National Train Day was marked this year on May 10, so it’s not too incredibly late to mention two new books of note: John Stilgoe’s Train Time: Railroads and the Imminent Reshaping of the United States Landscape that came out in the fall says that rail is “an economic and cultural tsunami about to transform the United States.” Maybe that’s a little grand, but rail is definitely on the ascendancy, since it can move people and freight at a fraction of the energy usage vs. petroleum.

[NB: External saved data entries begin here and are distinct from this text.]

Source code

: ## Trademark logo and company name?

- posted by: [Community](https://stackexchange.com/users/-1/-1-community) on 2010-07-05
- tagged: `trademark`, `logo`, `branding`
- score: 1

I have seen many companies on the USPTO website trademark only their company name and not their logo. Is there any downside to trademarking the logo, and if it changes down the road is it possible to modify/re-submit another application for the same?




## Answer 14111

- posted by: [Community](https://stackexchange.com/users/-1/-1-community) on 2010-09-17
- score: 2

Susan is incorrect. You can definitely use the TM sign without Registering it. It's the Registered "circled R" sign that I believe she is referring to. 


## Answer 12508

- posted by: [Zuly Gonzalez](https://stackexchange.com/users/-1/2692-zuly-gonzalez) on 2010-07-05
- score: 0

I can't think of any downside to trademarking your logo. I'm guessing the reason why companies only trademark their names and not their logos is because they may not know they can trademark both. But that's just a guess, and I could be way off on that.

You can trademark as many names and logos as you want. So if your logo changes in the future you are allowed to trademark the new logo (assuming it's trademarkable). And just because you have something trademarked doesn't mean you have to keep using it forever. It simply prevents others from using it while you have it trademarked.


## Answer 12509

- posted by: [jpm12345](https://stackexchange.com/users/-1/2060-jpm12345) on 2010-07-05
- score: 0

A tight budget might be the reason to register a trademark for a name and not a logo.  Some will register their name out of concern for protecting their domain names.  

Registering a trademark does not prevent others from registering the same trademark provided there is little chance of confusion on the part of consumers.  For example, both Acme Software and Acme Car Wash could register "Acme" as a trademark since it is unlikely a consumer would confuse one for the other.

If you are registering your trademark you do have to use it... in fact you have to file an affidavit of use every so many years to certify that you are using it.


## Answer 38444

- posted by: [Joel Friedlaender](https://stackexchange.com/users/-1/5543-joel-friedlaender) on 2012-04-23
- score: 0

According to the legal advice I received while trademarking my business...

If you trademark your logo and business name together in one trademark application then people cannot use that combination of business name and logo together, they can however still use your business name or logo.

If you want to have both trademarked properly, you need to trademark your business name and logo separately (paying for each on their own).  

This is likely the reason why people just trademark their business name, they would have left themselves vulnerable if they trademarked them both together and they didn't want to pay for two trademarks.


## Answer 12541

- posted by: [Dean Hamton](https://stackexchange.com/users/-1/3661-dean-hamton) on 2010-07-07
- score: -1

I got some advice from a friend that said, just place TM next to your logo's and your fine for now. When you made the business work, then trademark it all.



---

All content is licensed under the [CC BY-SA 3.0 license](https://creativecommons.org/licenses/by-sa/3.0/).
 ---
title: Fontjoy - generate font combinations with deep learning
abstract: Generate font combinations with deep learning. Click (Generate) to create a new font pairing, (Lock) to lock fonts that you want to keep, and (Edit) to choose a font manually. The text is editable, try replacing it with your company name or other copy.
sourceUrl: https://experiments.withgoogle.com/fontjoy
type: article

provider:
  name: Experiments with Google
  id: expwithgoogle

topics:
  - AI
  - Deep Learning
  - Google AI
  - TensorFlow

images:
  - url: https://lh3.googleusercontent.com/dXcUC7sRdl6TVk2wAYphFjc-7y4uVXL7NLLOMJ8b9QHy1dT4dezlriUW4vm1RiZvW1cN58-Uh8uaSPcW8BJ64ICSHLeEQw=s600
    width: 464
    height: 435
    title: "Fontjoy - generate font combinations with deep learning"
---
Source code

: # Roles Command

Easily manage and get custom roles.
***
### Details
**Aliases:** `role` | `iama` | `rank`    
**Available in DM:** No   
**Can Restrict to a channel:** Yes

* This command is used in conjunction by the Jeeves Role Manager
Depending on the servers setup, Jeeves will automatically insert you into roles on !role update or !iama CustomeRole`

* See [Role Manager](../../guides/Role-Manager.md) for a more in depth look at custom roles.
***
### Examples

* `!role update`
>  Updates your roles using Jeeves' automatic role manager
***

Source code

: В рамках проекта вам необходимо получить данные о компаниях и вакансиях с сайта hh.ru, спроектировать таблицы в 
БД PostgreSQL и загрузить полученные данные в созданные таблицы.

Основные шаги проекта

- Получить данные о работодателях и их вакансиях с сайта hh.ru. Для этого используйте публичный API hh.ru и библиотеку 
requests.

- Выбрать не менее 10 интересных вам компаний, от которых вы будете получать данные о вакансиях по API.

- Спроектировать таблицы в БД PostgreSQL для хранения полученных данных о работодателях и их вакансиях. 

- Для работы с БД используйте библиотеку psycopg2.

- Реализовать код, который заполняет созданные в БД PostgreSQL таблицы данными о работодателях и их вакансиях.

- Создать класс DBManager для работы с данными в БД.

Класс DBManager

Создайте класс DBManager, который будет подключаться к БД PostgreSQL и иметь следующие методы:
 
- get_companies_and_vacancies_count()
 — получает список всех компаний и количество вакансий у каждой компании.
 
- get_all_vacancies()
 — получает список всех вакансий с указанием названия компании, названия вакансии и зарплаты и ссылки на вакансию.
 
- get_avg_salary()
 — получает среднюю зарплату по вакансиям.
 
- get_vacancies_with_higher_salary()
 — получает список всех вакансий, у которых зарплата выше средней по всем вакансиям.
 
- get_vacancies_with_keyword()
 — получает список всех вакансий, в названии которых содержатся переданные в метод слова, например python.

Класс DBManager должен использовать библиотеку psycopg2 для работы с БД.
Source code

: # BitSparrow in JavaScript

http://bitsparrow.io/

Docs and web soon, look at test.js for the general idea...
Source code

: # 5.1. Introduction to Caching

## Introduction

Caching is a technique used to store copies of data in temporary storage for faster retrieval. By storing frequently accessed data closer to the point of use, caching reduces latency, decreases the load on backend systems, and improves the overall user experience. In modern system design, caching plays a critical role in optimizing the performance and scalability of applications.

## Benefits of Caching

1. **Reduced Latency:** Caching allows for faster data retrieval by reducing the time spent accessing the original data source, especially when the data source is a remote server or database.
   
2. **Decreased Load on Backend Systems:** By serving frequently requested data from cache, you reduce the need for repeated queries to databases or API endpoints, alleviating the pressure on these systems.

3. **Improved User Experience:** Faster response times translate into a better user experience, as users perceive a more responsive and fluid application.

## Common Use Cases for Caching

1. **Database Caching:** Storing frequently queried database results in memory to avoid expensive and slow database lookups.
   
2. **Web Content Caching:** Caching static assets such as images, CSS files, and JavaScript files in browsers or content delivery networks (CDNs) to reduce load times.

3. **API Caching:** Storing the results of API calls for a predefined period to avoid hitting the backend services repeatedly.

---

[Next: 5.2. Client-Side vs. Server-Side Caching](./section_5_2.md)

Also, Radio Ecoshock‘s March 28 edition of its useful weekly podcast had a recording (skip to minute 11 for the presentation) by authors Richard Gilbert and Anthony Perl at the launch event for their new book Transport Revolutions: Moving People and Freight without Oil. They are forecasting a grid-tied and electrified (increasingly from renewables) rail system among four revolutions coming in transport:
The high prices of oil could cause at least four kinds of transport revolution:
- Now, almost all transport is propelled by internal combustion engines. In the future, transport will be propelled increasingly by electric motors, using electricity increasingly generated from renewable resources.
- Now, almost all land transport is by vehicles that carry their fuel on board: petrol (gasoline) or diesel fuel. In the future, much land transport will be in electric vehicles that are grid-connected, i.e., they are powered while in motion, from wire or rails or in other ways.
- Now, almost all marine transport is propelled by diesel engines. Their use will continue but with assistance from wind via sails and kites.
- Now, air travel and air freight movement are the fastest growing transport activities. Soon, they will begin to decline because there will be no adequate substitute for increasingly expensive aviation fuels based on petroleum oil. Air travel and air freight movement will continue, but at lower intensities and mostly in large, more fuel-efficient aircraft flying a limited number of well-patronized routes …
The above excerpt and more are available at the book’s site.
The Q&A session of the audio is also pretty interesting. Among other topics, they discuss the coming contraction of air flight, and the pointlessness of airport expansions, like the one in Vancouver, B.C., in particular.